This powerful exhibit, curated by Emily Arthur, Marwin Begaye and John Hitchcock, chronicles the journey of 72 American Indians–Cheyenne, Kiowa, Comanche Arapaho and Caddo–who were taken from their homes in Oklahoma and transported by train to St. Augustine, where they were imprisoned at Fort Marion (the present-day Castillo de San Marcos) from 1875-1878.
This forced removal was part of the federal off-reservation boarding school policy that remained in place in the U.S. until the 1930s. Lieutenant Richard Henry Pratt commanded Fort Marion at the time and established schools that prohibited Native children from speaking their languages or practicing their religion. Children were removed them from their families and suffered what is now understood to be cultural genocide. In 1879, Lieutenant Pratt took over the Carlisle Indian School in Pennsylvania, where he continued using these methods to assimilate 530 Chiricahua Apache men, women, and children, all held there as prisoners of war. At this stage, Pratt coined the phrase, “Kill the Indian, save the man.”

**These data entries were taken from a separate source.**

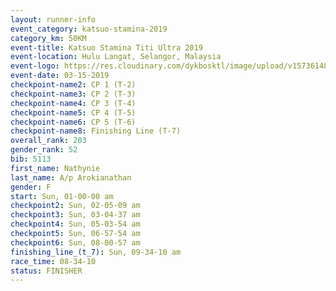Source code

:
 ```yaml
---
layout: runner-info 
event_category: katsuo-stamina-2019 
category_km: 50KM 
event-title: Katsuo Stamina Titi Ultra 2019 
event-location: Hulu Langat, Selangor, Malaysia 
event-logo: https://res.cloudinary.com/dykbosktl/image/upload/v1573614825/Logo/Logo_p7ft6n.png
event-date: 03-15-2019 
checkpoint-name2: CP 1 (T-2) 
checkpoint-name3: CP 2 (T-3) 
checkpoint-name4: CP 3 (T-4) 
checkpoint-name5: CP 4 (T-5) 
checkpoint-name6: CP 5 (T-6) 
checkpoint-name8: Finishing Line (T-7) 
overall_rank: 203
gender_rank: 52
bib: 5113
first_name: Nathynie
last_name: A/p Arokianathan
gender: F
start: Sun, 01-00-00 am
checkpoint2: Sun, 02-05-09 am
checkpoint3: Sun, 03-04-37 am
checkpoint4: Sun, 05-03-54 am
checkpoint5: Sun, 06-57-54 am
checkpoint6: Sun, 08-00-57 am
finishing_line_(t_7): Sun, 09-34-10 am
race_time: 08-34-10
status: FINISHER
---
```

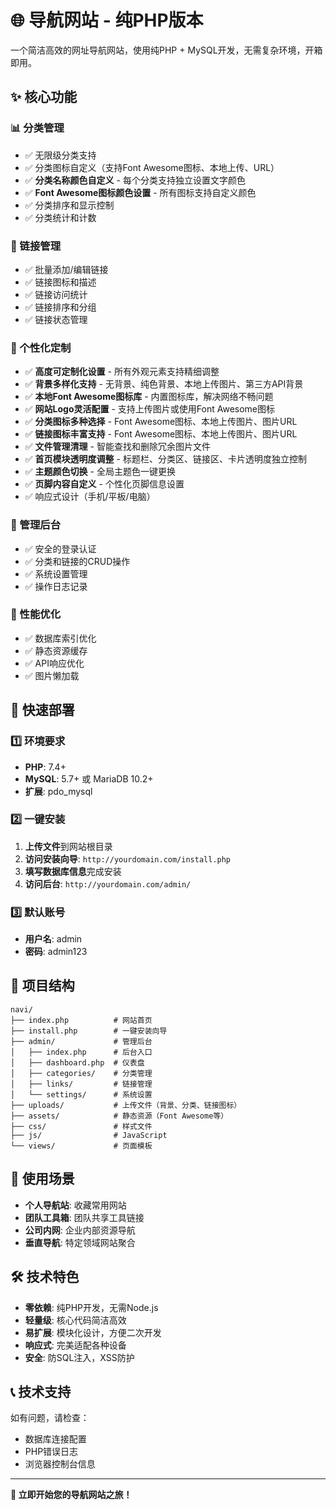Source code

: # 🌐 导航网站 - 纯PHP版本

一个简洁高效的网址导航网站，使用纯PHP + MySQL开发，无需复杂环境，开箱即用。

## ✨ 核心功能

### 📊 分类管理
- ✅ 无限级分类支持
- ✅ 分类图标自定义（支持Font Awesome图标、本地上传、URL）
- ✅ **分类名称颜色自定义** - 每个分类支持独立设置文字颜色
- ✅ **Font Awesome图标颜色设置** - 所有图标支持自定义颜色
- ✅ 分类排序和显示控制
- ✅ 分类统计和计数

### 🔗 链接管理
- ✅ 批量添加/编辑链接
- ✅ 链接图标和描述
- ✅ 链接访问统计
- ✅ 链接排序和分组
- ✅ 链接状态管理

### 🎨 个性化定制
- ✅ **高度可定制化设置** - 所有外观元素支持精细调整
- ✅ **背景多样化支持** - 无背景、纯色背景、本地上传图片、第三方API背景
- ✅ **本地Font Awesome图标库** - 内置图标库，解决网络不畅问题
- ✅ **网站Logo灵活配置** - 支持上传图片或使用Font Awesome图标
- ✅ **分类图标多种选择** - Font Awesome图标、本地上传图片、图片URL
- ✅ **链接图标丰富支持** - Font Awesome图标、本地上传图片、图片URL
- ✅ **文件管理清理** - 智能查找和删除冗余图片文件
- ✅ **首页模块透明度调整** - 标题栏、分类区、链接区、卡片透明度独立控制
- ✅ **主题颜色切换** - 全局主题色一键更换
- ✅ **页脚内容自定义** - 个性化页脚信息设置
- ✅ 响应式设计（手机/平板/电脑）

### 🔐 管理后台
- ✅ 安全的登录认证
- ✅ 分类和链接的CRUD操作
- ✅ 系统设置管理
- ✅ 操作日志记录

### 🚀 性能优化
- ✅ 数据库索引优化
- ✅ 静态资源缓存
- ✅ API响应优化
- ✅ 图片懒加载

## 🚀 快速部署

### 1️⃣ 环境要求
- **PHP**: 7.4+
- **MySQL**: 5.7+ 或 MariaDB 10.2+
- **扩展**: pdo_mysql

### 2️⃣ 一键安装
1. **上传文件**到网站根目录
2. **访问安装向导**: `http://yourdomain.com/install.php`
3. **填写数据库信息**完成安装
4. **访问后台**: `http://yourdomain.com/admin/`

### 3️⃣ 默认账号
- **用户名**: admin
- **密码**: admin123

## 📁 项目结构

```
navi/
├── index.php          # 网站首页
├── install.php        # 一键安装向导
├── admin/             # 管理后台
│   ├── index.php      # 后台入口
│   ├── dashboard.php  # 仪表盘
│   ├── categories/    # 分类管理
│   ├── links/         # 链接管理
│   └── settings/      # 系统设置
├── uploads/           # 上传文件（背景、分类、链接图标）
├── assets/            # 静态资源（Font Awesome等）
├── css/               # 样式文件
├── js/                # JavaScript
└── views/             # 页面模板
```



## 🎯 使用场景

- **个人导航站**: 收藏常用网站
- **团队工具箱**: 团队共享工具链接
- **公司内网**: 企业内部资源导航
- **垂直导航**: 特定领域网站聚合

## 🛠️ 技术特色

- **零依赖**: 纯PHP开发，无需Node.js
- **轻量级**: 核心代码简洁高效
- **易扩展**: 模块化设计，方便二次开发
- **响应式**: 完美适配各种设备
- **安全**: 防SQL注入，XSS防护

## 📞 技术支持

如有问题，请检查：
- 数据库连接配置
- PHP错误日志
- 浏览器控制台信息

---

**🌟 立即开始您的导航网站之旅！**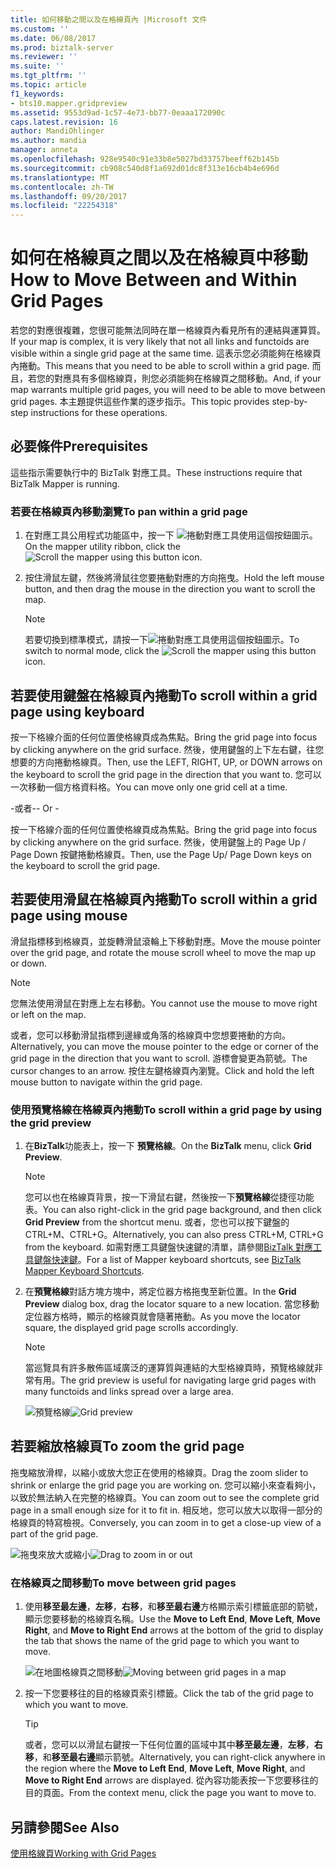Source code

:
 ```yaml
---
title: 如何移動之間以及在格線頁內 |Microsoft 文件
ms.custom: ''
ms.date: 06/08/2017
ms.prod: biztalk-server
ms.reviewer: ''
ms.suite: ''
ms.tgt_pltfrm: ''
ms.topic: article
f1_keywords:
- bts10.mapper.gridpreview
ms.assetid: 9553d9ad-1c57-4e73-bb77-0eaaa172090c
caps.latest.revision: 16
author: MandiOhlinger
ms.author: mandia
manager: anneta
ms.openlocfilehash: 928e9540c91e33b8e5027bd33757beeff62b145b
ms.sourcegitcommit: cb908c540d8f1a692d01dc8f313e16cb4b4e696d
ms.translationtype: MT
ms.contentlocale: zh-TW
ms.lasthandoff: 09/20/2017
ms.locfileid: "22254318"
---
```

# <a name="how-to-move-between-and-within-grid-pages"></a><span data-ttu-id="5fed2-102">如何在格線頁之間以及在格線頁中移動</span><span class="sxs-lookup"><span data-stu-id="5fed2-102">How to Move Between and Within Grid Pages</span></span>
<span data-ttu-id="5fed2-103">若您的對應很複雜，您很可能無法同時在單一格線頁內看見所有的連結與運算質。</span><span class="sxs-lookup"><span data-stu-id="5fed2-103">If your map is complex, it is very likely that not all links and functoids are visible within a single grid page at the same time.</span></span> <span data-ttu-id="5fed2-104">這表示您必須能夠在格線頁內捲動。</span><span class="sxs-lookup"><span data-stu-id="5fed2-104">This means that you need to be able to scroll within a grid page.</span></span> <span data-ttu-id="5fed2-105">而且，若您的對應具有多個格線頁，則您必須能夠在格線頁之間移動。</span><span class="sxs-lookup"><span data-stu-id="5fed2-105">And, if your map warrants multiple grid pages, you will need to be able to move between grid pages.</span></span> <span data-ttu-id="5fed2-106">本主題提供這些作業的逐步指示。</span><span class="sxs-lookup"><span data-stu-id="5fed2-106">This topic provides step-by-step instructions for these operations.</span></span>  
  
## <a name="prerequisites"></a><span data-ttu-id="5fed2-107">必要條件</span><span class="sxs-lookup"><span data-stu-id="5fed2-107">Prerequisites</span></span>  
 <span data-ttu-id="5fed2-108">這些指示需要執行中的 BizTalk 對應工具。</span><span class="sxs-lookup"><span data-stu-id="5fed2-108">These instructions require that BizTalk Mapper is running.</span></span>  
  
### <a name="to-pan-within-a-grid-page"></a><span data-ttu-id="5fed2-109">若要在格線頁內移動瀏覽</span><span class="sxs-lookup"><span data-stu-id="5fed2-109">To pan within a grid page</span></span>  
  
1.  <span data-ttu-id="5fed2-110">在對應工具公用程式功能區中，按一下 ![捲動對應工具使用這個按鈕](../core/media/mapper-pan-hand.gif "Mapper_Pan_Hand")圖示。</span><span class="sxs-lookup"><span data-stu-id="5fed2-110">On the mapper utility ribbon, click the ![Scroll the mapper using this button](../core/media/mapper-pan-hand.gif "Mapper_Pan_Hand") icon.</span></span>  
  
2.  <span data-ttu-id="5fed2-111">按住滑鼠左鍵，然後將滑鼠往您要捲動對應的方向拖曳。</span><span class="sxs-lookup"><span data-stu-id="5fed2-111">Hold the left mouse button, and then drag the mouse in the direction you want to scroll the map.</span></span>  
  
    > [!NOTE]
    >  <span data-ttu-id="5fed2-112">若要切換到標準模式，請按一下![捲動對應工具使用這個按鈕](../core/media/mapper-pan-hand.gif "Mapper_Pan_Hand")圖示。</span><span class="sxs-lookup"><span data-stu-id="5fed2-112">To switch to normal mode, click the ![Scroll the mapper using this button](../core/media/mapper-pan-hand.gif "Mapper_Pan_Hand") icon.</span></span>  
  
## <a name="to-scroll-within-a-grid-page-using-keyboard"></a><span data-ttu-id="5fed2-113">若要使用鍵盤在格線頁內捲動</span><span class="sxs-lookup"><span data-stu-id="5fed2-113">To scroll within a grid page using keyboard</span></span>  
 <span data-ttu-id="5fed2-114">按一下格線介面的任何位置使格線頁成為焦點。</span><span class="sxs-lookup"><span data-stu-id="5fed2-114">Bring the grid page into focus by clicking anywhere on the grid surface.</span></span> <span data-ttu-id="5fed2-115">然後，使用鍵盤的上下左右鍵，往您想要的方向捲動格線頁。</span><span class="sxs-lookup"><span data-stu-id="5fed2-115">Then, use the LEFT, RIGHT, UP, or DOWN arrows on the keyboard to scroll the grid page in the direction that you want to.</span></span> <span data-ttu-id="5fed2-116">您可以一次移動一個方格資料格。</span><span class="sxs-lookup"><span data-stu-id="5fed2-116">You can move only one grid cell at a time.</span></span>  
  
 <span data-ttu-id="5fed2-117">\-或者-</span><span class="sxs-lookup"><span data-stu-id="5fed2-117">\- Or -</span></span>  
  
 <span data-ttu-id="5fed2-118">按一下格線介面的任何位置使格線頁成為焦點。</span><span class="sxs-lookup"><span data-stu-id="5fed2-118">Bring the grid page into focus by clicking anywhere on the grid surface.</span></span> <span data-ttu-id="5fed2-119">然後，使用鍵盤上的 Page Up / Page Down 按鍵捲動格線頁。</span><span class="sxs-lookup"><span data-stu-id="5fed2-119">Then, use the Page Up/ Page Down keys on the keyboard to scroll the grid page.</span></span>  
  
## <a name="to-scroll-within-a-grid-page-using-mouse"></a><span data-ttu-id="5fed2-120">若要使用滑鼠在格線頁內捲動</span><span class="sxs-lookup"><span data-stu-id="5fed2-120">To scroll within a grid page using mouse</span></span>  
 <span data-ttu-id="5fed2-121">滑鼠指標移到格線頁，並旋轉滑鼠滾輪上下移動對應。</span><span class="sxs-lookup"><span data-stu-id="5fed2-121">Move the mouse pointer over the grid page, and rotate the mouse scroll wheel to move the map up or down.</span></span>  
  
> [!NOTE]
>  <span data-ttu-id="5fed2-122">您無法使用滑鼠在對應上左右移動。</span><span class="sxs-lookup"><span data-stu-id="5fed2-122">You cannot use the mouse to move right or left on the map.</span></span>  
  
 <span data-ttu-id="5fed2-123">或者，您可以移動滑鼠指標到邊緣或角落的格線頁中您想要捲動的方向。</span><span class="sxs-lookup"><span data-stu-id="5fed2-123">Alternatively, you can move the mouse pointer to the edge or corner of the grid page in the direction that you want to scroll.</span></span> <span data-ttu-id="5fed2-124">游標會變更為箭號。</span><span class="sxs-lookup"><span data-stu-id="5fed2-124">The cursor changes to an arrow.</span></span> <span data-ttu-id="5fed2-125">按住左鍵格線頁內瀏覽。</span><span class="sxs-lookup"><span data-stu-id="5fed2-125">Click and hold the left mouse button to navigate within the grid page.</span></span>  
  
### <a name="to-scroll-within-a-grid-page-by-using-the-grid-preview"></a><span data-ttu-id="5fed2-126">使用預覽格線在格線頁內捲動</span><span class="sxs-lookup"><span data-stu-id="5fed2-126">To scroll within a grid page by using the grid preview</span></span>  
  
1.  <span data-ttu-id="5fed2-127">在**BizTalk**功能表上，按一下 **預覽格線**。</span><span class="sxs-lookup"><span data-stu-id="5fed2-127">On the **BizTalk** menu, click **Grid Preview**.</span></span>  
  
    > [!NOTE]
    >  <span data-ttu-id="5fed2-128">您可以也在格線頁背景，按一下滑鼠右鍵，然後按一下**預覽格線**從捷徑功能表。</span><span class="sxs-lookup"><span data-stu-id="5fed2-128">You can also right-click in the grid page background, and then click **Grid Preview** from the shortcut menu.</span></span> <span data-ttu-id="5fed2-129">或者，您也可以按下鍵盤的 CTRL+M、CTRL+G。</span><span class="sxs-lookup"><span data-stu-id="5fed2-129">Alternatively, you can also press CTRL+M, CTRL+G from the keyboard.</span></span> <span data-ttu-id="5fed2-130">如需對應工具鍵盤快速鍵的清單，請參閱[BizTalk 對應工具鍵盤快速鍵](../core/biztalk-mapper-keyboard-shortcuts.md)。</span><span class="sxs-lookup"><span data-stu-id="5fed2-130">For a list of Mapper keyboard shortcuts, see [BizTalk Mapper Keyboard Shortcuts](../core/biztalk-mapper-keyboard-shortcuts.md).</span></span>  
  
2.  <span data-ttu-id="5fed2-131">在**預覽格線**對話方塊方塊中，將定位器方格拖曳至新位置。</span><span class="sxs-lookup"><span data-stu-id="5fed2-131">In the **Grid Preview** dialog box, drag the locator square to a new location.</span></span> <span data-ttu-id="5fed2-132">當您移動定位器方格時，顯示的格線頁就會隨著捲動。</span><span class="sxs-lookup"><span data-stu-id="5fed2-132">As you move the locator square, the displayed grid page scrolls accordingly.</span></span>  
  
    > [!NOTE]
    >  <span data-ttu-id="5fed2-133">當巡覽具有許多散佈區域廣泛的運算質與連結的大型格線頁時，預覽格線就非常有用。</span><span class="sxs-lookup"><span data-stu-id="5fed2-133">The grid preview is useful for navigating large grid pages with many functoids and links spread over a large area.</span></span>  
  
     <span data-ttu-id="5fed2-134">![預覽格線](../core/media/gridpreview.gif "GridPreview")</span><span class="sxs-lookup"><span data-stu-id="5fed2-134">![Grid preview](../core/media/gridpreview.gif "GridPreview")</span></span>  
  
## <a name="to-zoom-the-grid-page"></a><span data-ttu-id="5fed2-135">若要縮放格線頁</span><span class="sxs-lookup"><span data-stu-id="5fed2-135">To zoom the grid page</span></span>  
 <span data-ttu-id="5fed2-136">拖曳縮放滑桿，以縮小或放大您正在使用的格線頁。</span><span class="sxs-lookup"><span data-stu-id="5fed2-136">Drag the zoom slider to shrink or enlarge the grid page you are working on.</span></span> <span data-ttu-id="5fed2-137">您可以縮小來查看夠小，以致於無法納入在完整的格線頁。</span><span class="sxs-lookup"><span data-stu-id="5fed2-137">You can zoom out to see the complete grid page in a small enough size for it to fit in.</span></span> <span data-ttu-id="5fed2-138">相反地，您可以放大以取得一部分的格線頁的特寫檢視。</span><span class="sxs-lookup"><span data-stu-id="5fed2-138">Conversely, you can zoom in to get a close-up view of a part of the grid page.</span></span>  
  
 <span data-ttu-id="5fed2-139">![拖曳來放大或縮小](../core/media/zoom-gridpage.gif "Zoom_gridpage")</span><span class="sxs-lookup"><span data-stu-id="5fed2-139">![Drag to zoom in or out](../core/media/zoom-gridpage.gif "Zoom_gridpage")</span></span>  
  
### <a name="to-move-between-grid-pages"></a><span data-ttu-id="5fed2-140">在格線頁之間移動</span><span class="sxs-lookup"><span data-stu-id="5fed2-140">To move between grid pages</span></span>  
  
1.  <span data-ttu-id="5fed2-141">使用**移至最左邊**，**左移**，**右移**，和**移至最右邊**方格顯示索引標籤底部的箭號，顯示您要移動的格線頁名稱。</span><span class="sxs-lookup"><span data-stu-id="5fed2-141">Use the **Move to Left End**, **Move Left**, **Move Right**, and **Move to Right End** arrows at the bottom of the grid to display the tab that shows the name of the grid page to which you want to move.</span></span>  
  
     <span data-ttu-id="5fed2-142">![在地圖格線頁之間移動](../core/media/move-between-grid-pages.gif "Move_between_grid_pages")</span><span class="sxs-lookup"><span data-stu-id="5fed2-142">![Moving between grid pages in a map](../core/media/move-between-grid-pages.gif "Move_between_grid_pages")</span></span>  
  
2.  <span data-ttu-id="5fed2-143">按一下您要移往的目的格線頁索引標籤。</span><span class="sxs-lookup"><span data-stu-id="5fed2-143">Click the tab of the grid page to which you want to move.</span></span>  
  
    > [!TIP]
    >  <span data-ttu-id="5fed2-144">或者，您可以以滑鼠右鍵按一下任何位置的區域中其中**移至最左邊**，**左移**，**右移**，和**移至最右邊**顯示箭號。</span><span class="sxs-lookup"><span data-stu-id="5fed2-144">Alternatively, you can right-click anywhere in the region where the **Move to Left End**, **Move Left**, **Move Right**, and **Move to Right End** arrows are displayed.</span></span> <span data-ttu-id="5fed2-145">從內容功能表按一下您要移往的目的頁面。</span><span class="sxs-lookup"><span data-stu-id="5fed2-145">From the context menu, click the page you want to move to.</span></span>  
  
## <a name="see-also"></a><span data-ttu-id="5fed2-146">另請參閱</span><span class="sxs-lookup"><span data-stu-id="5fed2-146">See Also</span></span>  
 [<span data-ttu-id="5fed2-147">使用格線頁</span><span class="sxs-lookup"><span data-stu-id="5fed2-147">Working with Grid Pages</span></span>](../core/working-with-grid-pages.md)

“Re-Riding History” explores the experience of imprisonment through the eyes of contemporary Native and non-Native American artists–some are descendants of ancestors who were imprisoned during Pratt’s tenures. The artists used the format of historic ledger drawings made at Fort Marion from 1875–1878, as well as their heartfelt response and present perspective to this devastating historical experience. All of the works are the same size as leger pages. Using leger has roots in Plains hide paintings recording battle scenes or hunting feats. As bison disappeared, and tribes were forced off their homes into reservations and internment camps, government-issued leger paper replaced earlier materials for Native artists.
The traveling exhibit of contemporary works on paper includes various printmaking methods, drawing, collage, photography and mixed-media. Artists represented include Jaune Quick-to-See Smith, Shan Goshorn, Mel Chin, Jim Denomie, Edgar Heap of Birds, Alison Saar and Monte Yellow Bird Sr.. Molly Murphy Adams and Dyani White Hawk incorporate traditional Native arts of quill and bead work.
Current handicap access for center for the arts is on the ground floor, on North 15th Street, between Vine and Pine Streets. The Center for the Arts is open during construction.
All University Gallery exhibitions and events are free and open to the public.